# Green Charlene



## fibre (Oct 11, 2015)

Last week I registered a new group at the RHS. You can register a group to an existing grex (hybrid) if this group of plants is insufficient different. For example an albine group. So did I with _Paphiopedilum_ Woessner Helene *GREEN CHARLENE* Group.











These are quite vigorous plants. I deflasked the seedlings two years ago. Half of them is now in flower or in bud. Two plants of *Green Charlene* have evan three flowers at their first blooming!
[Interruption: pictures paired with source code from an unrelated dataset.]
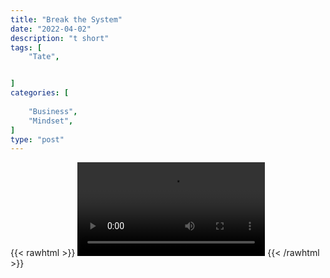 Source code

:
 ```yaml
---
title: "Break the System"
date: "2022-04-02"
description: "t short"
tags: [
    "Tate",


]
categories: [
    
    "Business",
    "Mindset",
]
type: "post"
---
```

{{< rawhtml >}}
    <video width="auto" height="auto" controls>
        <source src="https://clips.dev00ps.com/Tate/I%20ALWAYS%20UNDERSTOOD%20THIS%202022%20getrich.mp4" type="video/mp4"> 
    </video>
{{< /rawhtml >}} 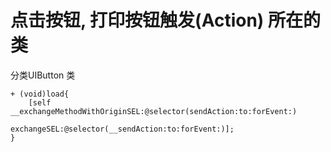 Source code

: # 点击按钮, 打印按钮触发\(Action\) 所在的类

分类UIButton 类

```
+ (void)load{
    [self __exchangeMethodWithOriginSEL:@selector(sendAction:to:forEvent:)
                            exchangeSEL:@selector(__sendAction:to:forEvent:)];
}
```



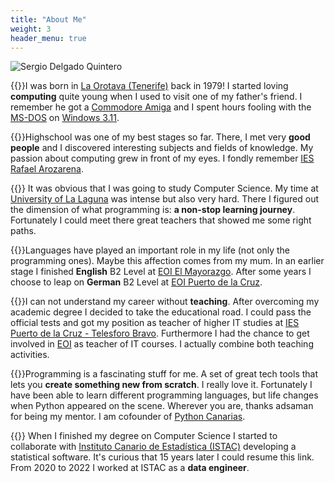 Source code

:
 ```yaml
---
title: "About Me"
weight: 3
header_menu: true
---
```


![Sergio Delgado Quintero](images/avatar.jpg)

{{<lni class="direction">}}I was born in [La Orotava (Tenerife)](https://www.laorotava.es/) back in 1979! I started loving **computing** quite young when I used to visit one of my father's friend. I remember he got a [Commodore Amiga](https://en.wikipedia.org/wiki/Amiga) and I spent hours fooling with the [MS-DOS](https://en.wikipedia.org/wiki/MS-DOS) on [Windows 3.11](https://en.wikipedia.org/wiki/Windows_3.1x).

{{<lni class="graduation">}}Highschool was one of my best stages so far. There, I met very **good people** and I discovered interesting subjects and fields of knowledge. My passion about computing grew in front of my eyes. I fondly remember [IES Rafael Arozarena](http://www.iesrafaelarozarena.com/).

{{<lni class="invention">}} It was obvious that I was going to study Computer Science. My time at [University of La Laguna](http://ull.es/) was intense but also very hard. There I figured out the dimension of what programming is: **a non-stop learning journey**. Fortunately I could meet there great teachers that showed me some right paths.

{{<lni class="world">}}Languages have played an important role in my life (not only the programming ones). Maybe this affection comes from my mum. In an earlier stage I finished **English** B2 Level at [EOI El Mayorazgo](https://www.eoilaorotava.com/). After some years I choose to leap on **German** B2 Level at [EOI Puerto de la Cruz](https://www.eoipuertodelacruz.com/).

{{<lni class="certificate">}}I can not understand my career without **teaching**. After overcoming my academic degree I decided to take the educational road. I could pass the official tests and got my position as teacher of higher IT studies at [IES Puerto de la Cruz - Telesforo Bravo](http://iespuertodelacruz.es/). Furthermore I had the chance to get involved in [EOI](https://www.eoi.es/) as teacher of IT courses. I actually combine both teaching activities.

{{<lni class="code-alt">}}Programming is a fascinating stuff for me. A set of great tech tools that lets you **create something new from scratch**. I really love it. Fortunately I have been able to learn different programming languages, but life changes when Python appeared on the scene. Wherever you are, thanks adsaman for being my mentor. I am cofounder of [Python Canarias](https://pythoncanarias.es/).

{{<lni class="target">}} When I finished my degree on Computer Science I started to collaborate with [Instituto Canario de Estadística (ISTAC)](http://www.gobiernodecanarias.org/istac/) developing a statistical software. It's curious that 15 years later I could resume this link. From 2020 to 2022 I worked at ISTAC as a **data engineer**.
*Green Charlene* is the product of a Slipper Talk cooperation. Thank you so much, Dot! The parents are P. helenae fm. aureum 'Lemon Elf' SM/D.O.G. and P. charlesworthii fm. sandowiae 'Wacousta' AM/AOS:


----------



## Migrant13 (Oct 11, 2015)

Fantastic cross and collaboration!


----------



## 17andgrowing (Oct 11, 2015)

Congrats!!!


----------



## NYEric (Oct 11, 2015)

Very nice!! :drool: Can you send us some?


----------



## Happypaphy7 (Oct 11, 2015)

Very pleasant result! 
helenae influense is very strong overall and charlie's white staminode persists! haha


----------



## John M (Oct 11, 2015)

Fantastic outcome. Well done! 

Next, I'd like to see the results of one of your best Green Charlenes crossed with charlesworthii album, making offspring that are 3/4 charlesworthii. However, my hope is for a more charlesworthii shape and the wonderful yellow of helenae aureum.


----------



## abax (Oct 11, 2015)

Such lovely small Paphs. can be a real blessing in a crowded greenhouse, especially when they're this beautiful. BTW, on my monitor, they look golden rather
than green.


----------



## SlipperFan (Oct 11, 2015)

What a beautiful result! I'm very pleased.


----------



## Trithor (Oct 12, 2015)

Great result, well done!


----------



## fibre (Oct 12, 2015)

abax said:


> Such lovely small Paphs. can be a real blessing in a crowded greenhouse, especially when they're this beautiful. BTW, on my monitor, they look golden rather
> than green.



They open green and turn yellow then.


----------



## fibre (Oct 12, 2015)

John M said:


> Fantastic outcome. Well done!
> 
> Next, I'd like to see the results of one of your best Green Charlenes crossed with charlesworthii album, making offspring that are 3/4 charlesworthii. However, my hope is for a more charlesworthii shape and the wondeful yellow of helenae aureum.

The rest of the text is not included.